-- AVAILABLE RECORDS follows --
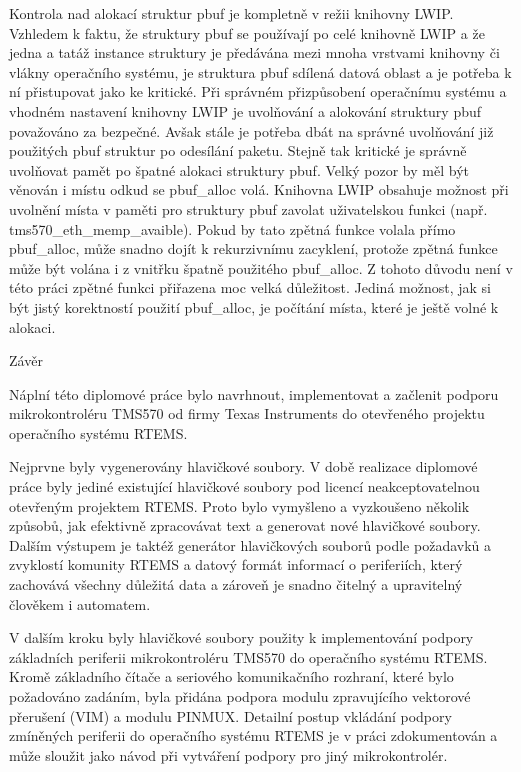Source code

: Kontrola nad alokací struktur pbuf je kompletně v režii knihovny LWIP.
Vzhledem k faktu, že struktury pbuf se používají po celé knihovně LWIP a že jedna a tatáž instance struktury je předávána mezi mnoha vrstvami knihovny či vlákny operačního systému, je struktura pbuf sdílená datová oblast a je potřeba k ní přistupovat jako ke kritické.
Při správném přizpůsobení operačnímu systému a vhodném nastavení knihovny LWIP je uvolňování a alokování struktury pbuf považováno za bezpečné.
Avšak stále je potřeba dbát na správné uvolňování již použitých pbuf struktur po odesílání paketu.
Stejně tak kritické je správně uvolňovat pamět po špatné alokaci struktury pbuf.
Velký pozor by měl být věnován i místu odkud se pbuf\_alloc volá.
Knihovna LWIP obsahuje možnost při uvolnění místa v paměti pro struktury pbuf zavolat uživatelskou funkci (např. tms570\_eth\_memp\_avaible).{}
 Pokud by tato zpětná funkce volala přímo pbuf\_alloc, může snadno dojít k rekurzivnímu zacyklení, protože zpětná funkce může být volána i z vnitřku špatně použitého pbuf\_alloc.
Z tohoto důvodu není v této práci zpětné funkci přiřazena moc velká důležitost.
Jediná možnost, jak si být jistý korektností použití pbuf\_alloc, je počítání místa, které je ještě volné k alokaci.

\chap Závěr

Náplní této diplomové práce bylo navrhnout, implementovat a začlenit podporu mikrokontroléru TMS570 od firmy Texas Instruments do otevřeného projektu operačního systému RTEMS.

\medskip

Nejprvne byly vygenerovány hlavičkové soubory.
V době realizace diplomové práce byly jediné existující hlavičkové soubory pod licencí neakceptovatelnou otevřeným projektem RTEMS.
Proto bylo vymyšleno a vyzkoušeno několik způsobů, jak efektivně zpracovávat text a generovat nové hlavičkové soubory.
Dalším výstupem je taktéž generátor hlavičkových souborů podle požadavků a zvyklostí komunity RTEMS a datový formát informací o periferiích, který zachovává všechny důležitá data a zároveň je snadno čitelný a upravitelný člověkem i automatem.

V dalším kroku byly hlavičkové soubory použity k implementování podpory základních periferii mikrokontroléru TMS570 do operačního systému RTEMS.
Kromě základního čítače a seriového komunikačního rozhraní, které bylo požadováno zadáním, byla přidána podpora modulu zpravujícího vektorové přerušení (VIM) a modulu PINMUX.
Detailní postup vkládání podpory zmíněných periferii do operačního systému RTEMS je v práci zdokumentován a může sloužit jako návod při vytváření podpory pro jiný mikrokontrolér.

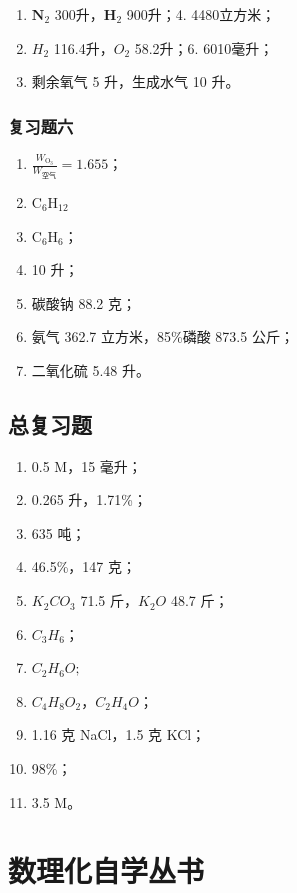 \begin{enumerate}[start=3]
\item
  \(\mathbf{N}_2\) 300升，\(\mathbf{H}_2\) 900升；4. 4480立方米；
\item
  \(H_{2}\) 116.4升，\(O_{2}\) 58.2升；6. 6010毫升；
\item
  剩余氧气 5 升，生成水气 10 升。
\end{enumerate}

\subsection{复习题六}

\begin{enumerate}[start=2]
\item
  \(\frac{W_{\mathrm{O}_3}}{W_{\text{空气}}} = 1.655\)；
\item
  \(\mathrm{C_6H_{12}}\)
\item
  \(\mathrm{C_6H_6}\)；
\item
  10 升；
\item
  碳酸钠 88.2 克；
\item
  氨气 362.7 立方米，85\%磷酸 873.5 公斤；
\item
  二氧化硫 5.48 升。
\end{enumerate}

\section{总复习题}

\begin{enumerate}[start=20]
\item
  0.5 M，15 毫升；
\item
  0.265 升，1.71\%；
\item
  635 吨；
\item
  46.5\%，147 克；
\item
  \(K_{2}CO_{3}\) 71.5 斤，\(K_{2}O\) 48.7 斤；
\item
  \(C_{3}H_{6}\)；
\item
  \(C_{2}H_{6}O;\)
\item
  \(C_{4}H_{8}O_{2}\)，\(C_{2}H_{4}O\)；
\item
  1.16 克 NaCl，1.5 克 KCl；
\item
  98\%；
\item
  3.5 M。
\end{enumerate}

\chapter{数理化自学丛书}

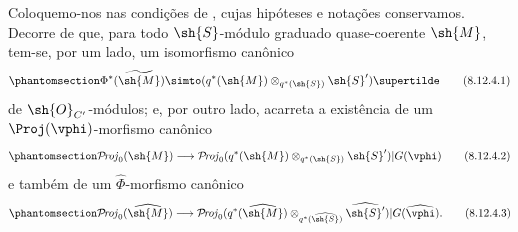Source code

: \documentclass[oneside,10pt]{amsart}
\makeatletter
\newcommand{\ega@arrow}[2]{\mathchoice{#1}{#2}{#2}{#2}}
\renewcommand{\to}{\ega@arrow{\longrightarrow}{\rightarrow}}
\def\shProj{\mathcal{P}\!\mathit{roj}}
\let\EGAOriginalLabel\label
\renewcommand{\label}[1]{\phantomsection\EGAOriginalLabel{#1}}
\makeatother
\begin{document}
\begin{env}[8.12.4]
\label{II.8.12.4}
Coloquemo-nos nas condições de , cujas hipóteses e notações conservamos.
Decorre de  que, para todo $\sh{S}$-módulo graduado quase-coerente $\sh{M}$, tem-se, por um lado, um isomorfismo canônico
\[
\label{II.8.12.4.1}
  \Phi^*(\widetilde{\sh{M}})\simto(q^*(\sh{M})\otimes_{q^*(\sh{S})}\sh{S}')\supertilde
\tag{8.12.4.1}
\]
de $\sh{O}_{C'}$-módulos;
e, por outro lado,  acarreta a existência de um $\Proj(\vphi)$-morfismo canônico
\[
\label{II.8.12.4.2}
  \shProj_0(\sh{M})\to\shProj_0(q^*(\sh{M})\otimes_{q^*(\sh{S})}\sh{S}')|G(\vphi)
\tag{8.12.4.2}
\]
e também de um $\widehat{\Phi}$-morfismo canônico
\[
\label{II.8.12.4.3}
  \shProj_0(\widehat{\sh{M}})\to\shProj_0(q^*(\widehat{\sh{M}})\otimes_{q^*(\widehat{\sh{S}})}\widehat{\sh{S}'})|G(\widehat{\vphi}).
\tag{8.12.4.3}
\]
\end{env}
\end{document}
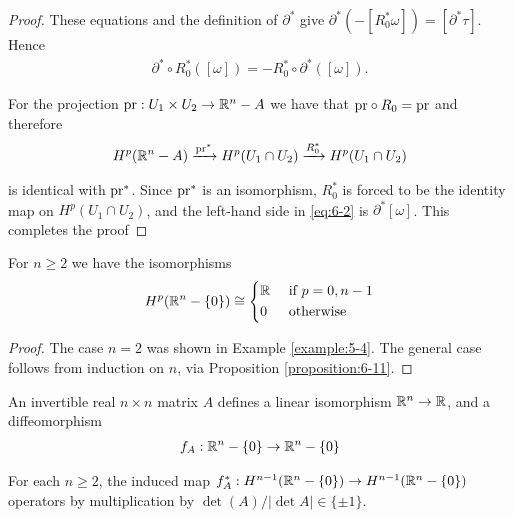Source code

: \begin{proof}
These equations and the definition of $\partial^*$ give $\partial^*(-[R^*_0\omega]) = [\partial^*\tau]$. Hence 
\begin{align}\label{eq:6-2}
  \partial^*\circ R^*_0([\omega])
  = -R^*_0\circ\partial^*([\omega]).
\end{align}

For the projection $\mathrm{pr}:U_1\times U_2\to\mathbb{R}^n-A$ we have that $\mathrm{pr}\circ R_0 = \mathrm{pr}$ and therefore 
\begin{align*}
  H^p(\mathbb{R}^n-A)\xrightarrow[]{\mathrm{pr}^*}H^p(U_1\cap U_2)\xrightarrow[]{R^*_0} H^p(U_1\cap U_2)
\end{align*}

is identical with $\mathrm{pr}^*$. Since $\mathrm{pr}^*$ is an isomorphism, $R^*_0$ is forced to be the identity
map on $H^p(U_1\cap U_2)$, and the left-hand side in \eqref{eq:6-2} is $\partial^*[\omega]$. This completes the proof
\end{proof}

\begin{theorem}\label{theorem:6-13}
  For $n\ge 2$ we have the isomorphisms
  \begin{align*}
    H^p(\mathbb{R}^n -\{0\}) \cong \left\{\begin{aligned}
      & \mathbb{R} && \text{ if } p=0, n-1\\
      & 0 && \text{ otherwise}
    \end{aligned}\right.
  \end{align*}
\end{theorem}

\begin{proof}
  The case $n = 2$ was shown in Example \ref{example:5-4}. The general case follows
from induction on $n$, via Proposition \ref{proposition:6-11}.
\end{proof}


An invertible real $n\times n$ matrix $A$ defines a linear isomorphism $\mathbb{R}^n\to\mathbb{R}$, and
a diffeomorphism
\begin{align*}
  f_A: \mathbb{R}^n-\{0\}\to \mathbb{R}^n-\{0\}
\end{align*}

\begin{lemma}\label{lemma:6-14}
  For each $n\ge 2$, the induced map $f^*_A:H^{n-1}(\mathbb{R}^n - \{0\})\to H^{n-1}(\mathbb{R}^n - \{0\})$ operators by 
  multiplication by $\det(A)/|\det A|\in \{\pm 1\}$.
\end{lemma}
-- AVAILABLE RECORDS concluded --
▸ EXERCISE: The task calls for duplicating the data exactly, with no images kept.

▸ RESULT:
Source code

: Kontrola nad alokací struktur pbuf je kompletně v režii knihovny LWIP.
Vzhledem k faktu, že struktury pbuf se používají po celé knihovně LWIP a že jedna a tatáž instance struktury je předávána mezi mnoha vrstvami knihovny či vlákny operačního systému, je struktura pbuf sdílená datová oblast a je potřeba k ní přistupovat jako ke kritické.
Při správném přizpůsobení operačnímu systému a vhodném nastavení knihovny LWIP je uvolňování a alokování struktury pbuf považováno za bezpečné.
Avšak stále je potřeba dbát na správné uvolňování již použitých pbuf struktur po odesílání paketu.
Stejně tak kritické je správně uvolňovat pamět po špatné alokaci struktury pbuf.
Velký pozor by měl být věnován i místu odkud se pbuf\_alloc volá.
Knihovna LWIP obsahuje možnost při uvolnění místa v paměti pro struktury pbuf zavolat uživatelskou funkci (např. tms570\_eth\_memp\_avaible).{}
 Pokud by tato zpětná funkce volala přímo pbuf\_alloc, může snadno dojít k rekurzivnímu zacyklení, protože zpětná funkce může být volána i z vnitřku špatně použitého pbuf\_alloc.
Z tohoto důvodu není v této práci zpětné funkci přiřazena moc velká důležitost.
Jediná možnost, jak si být jistý korektností použití pbuf\_alloc, je počítání místa, které je ještě volné k alokaci.

\chap Závěr

Náplní této diplomové práce bylo navrhnout, implementovat a začlenit podporu mikrokontroléru TMS570 od firmy Texas Instruments do otevřeného projektu operačního systému RTEMS.

\medskip

Nejprvne byly vygenerovány hlavičkové soubory.
V době realizace diplomové práce byly jediné existující hlavičkové soubory pod licencí neakceptovatelnou otevřeným projektem RTEMS.
Proto bylo vymyšleno a vyzkoušeno několik způsobů, jak efektivně zpracovávat text a generovat nové hlavičkové soubory.
Dalším výstupem je taktéž generátor hlavičkových souborů podle požadavků a zvyklostí komunity RTEMS a datový formát informací o periferiích, který zachovává všechny důležitá data a zároveň je snadno čitelný a upravitelný člověkem i automatem.

V dalším kroku byly hlavičkové soubory použity k implementování podpory základních periferii mikrokontroléru TMS570 do operačního systému RTEMS.
Kromě základního čítače a seriového komunikačního rozhraní, které bylo požadováno zadáním, byla přidána podpora modulu zpravujícího vektorové přerušení (VIM) a modulu PINMUX.
Detailní postup vkládání podpory zmíněných periferii do operačního systému RTEMS je v práci zdokumentován a může sloužit jako návod při vytváření podpory pro jiný mikrokontrolér.

 \begin{enumerate}[start=3]
\item
  \(\mathbf{N}_2\) 300升，\(\mathbf{H}_2\) 900升；4. 4480立方米；
\item
  \(H_{2}\) 116.4升，\(O_{2}\) 58.2升；6. 6010毫升；
\item
  剩余氧气 5 升，生成水气 10 升。
\end{enumerate}

\subsection{复习题六}

\begin{enumerate}[start=2]
\item
  \(\frac{W_{\mathrm{O}_3}}{W_{\text{空气}}} = 1.655\)；
\item
  \(\mathrm{C_6H_{12}}\)
\item
  \(\mathrm{C_6H_6}\)；
\item
  10 升；
\item
  碳酸钠 88.2 克；
\item
  氨气 362.7 立方米，85\%磷酸 873.5 公斤；
\item
  二氧化硫 5.48 升。
\end{enumerate}

\section{总复习题}

\begin{enumerate}[start=20]
\item
  0.5 M，15 毫升；
\item
  0.265 升，1.71\%；
\item
  635 吨；
\item
  46.5\%，147 克；
\item
  \(K_{2}CO_{3}\) 71.5 斤，\(K_{2}O\) 48.7 斤；
\item
  \(C_{3}H_{6}\)；
\item
  \(C_{2}H_{6}O;\)
\item
  \(C_{4}H_{8}O_{2}\)，\(C_{2}H_{4}O\)；
\item
  1.16 克 NaCl，1.5 克 KCl；
\item
  98\%；
\item
  3.5 M。
\end{enumerate}

\chapter{数理化自学丛书}

Source code

: \documentclass[oneside,10pt]{amsart}
\makeatletter
\newcommand{\ega@arrow}[2]{\mathchoice{#1}{#2}{#2}{#2}}
\renewcommand{\to}{\ega@arrow{\longrightarrow}{\rightarrow}}
\def\shProj{\mathcal{P}\!\mathit{roj}}
\let\EGAOriginalLabel\label
\renewcommand{\label}[1]{\phantomsection\EGAOriginalLabel{#1}}
\makeatother
\begin{document}
\begin{env}[8.12.4]
\label{II.8.12.4}
Coloquemo-nos nas condições de , cujas hipóteses e notações conservamos.
Decorre de  que, para todo $\sh{S}$-módulo graduado quase-coerente $\sh{M}$, tem-se, por um lado, um isomorfismo canônico
\[
\label{II.8.12.4.1}
  \Phi^*(\widetilde{\sh{M}})\simto(q^*(\sh{M})\otimes_{q^*(\sh{S})}\sh{S}')\supertilde
\tag{8.12.4.1}
\]
de $\sh{O}_{C'}$-módulos;
e, por outro lado,  acarreta a existência de um $\Proj(\vphi)$-morfismo canônico
\[
\label{II.8.12.4.2}
  \shProj_0(\sh{M})\to\shProj_0(q^*(\sh{M})\otimes_{q^*(\sh{S})}\sh{S}')|G(\vphi)
\tag{8.12.4.2}
\]
e também de um $\widehat{\Phi}$-morfismo canônico
\[
\label{II.8.12.4.3}
  \shProj_0(\widehat{\sh{M}})\to\shProj_0(q^*(\widehat{\sh{M}})\otimes_{q^*(\widehat{\sh{S}})}\widehat{\sh{S}'})|G(\widehat{\vphi}).
\tag{8.12.4.3}
\]
\end{env}
\end{document}
Source code

: \begin{proof}
These equations and the definition of $\partial^*$ give $\partial^*(-[R^*_0\omega]) = [\partial^*\tau]$. Hence 
\begin{align}\label{eq:6-2}
  \partial^*\circ R^*_0([\omega])
  = -R^*_0\circ\partial^*([\omega]).
\end{align}

For the projection $\mathrm{pr}:U_1\times U_2\to\mathbb{R}^n-A$ we have that $\mathrm{pr}\circ R_0 = \mathrm{pr}$ and therefore 
\begin{align*}
  H^p(\mathbb{R}^n-A)\xrightarrow[]{\mathrm{pr}^*}H^p(U_1\cap U_2)\xrightarrow[]{R^*_0} H^p(U_1\cap U_2)
\end{align*}

is identical with $\mathrm{pr}^*$. Since $\mathrm{pr}^*$ is an isomorphism, $R^*_0$ is forced to be the identity
map on $H^p(U_1\cap U_2)$, and the left-hand side in \eqref{eq:6-2} is $\partial^*[\omega]$. This completes the proof
\end{proof}

\begin{theorem}\label{theorem:6-13}
  For $n\ge 2$ we have the isomorphisms
  \begin{align*}
    H^p(\mathbb{R}^n -\{0\}) \cong \left\{\begin{aligned}
      & \mathbb{R} && \text{ if } p=0, n-1\\
      & 0 && \text{ otherwise}
    \end{aligned}\right.
  \end{align*}
\end{theorem}

\begin{proof}
  The case $n = 2$ was shown in Example \ref{example:5-4}. The general case follows
from induction on $n$, via Proposition \ref{proposition:6-11}.
\end{proof}


An invertible real $n\times n$ matrix $A$ defines a linear isomorphism $\mathbb{R}^n\to\mathbb{R}$, and
a diffeomorphism
\begin{align*}
  f_A: \mathbb{R}^n-\{0\}\to \mathbb{R}^n-\{0\}
\end{align*}

\begin{lemma}\label{lemma:6-14}
  For each $n\ge 2$, the induced map $f^*_A:H^{n-1}(\mathbb{R}^n - \{0\})\to H^{n-1}(\mathbb{R}^n - \{0\})$ operators by 
  multiplication by $\det(A)/|\det A|\in \{\pm 1\}$.
\end{lemma}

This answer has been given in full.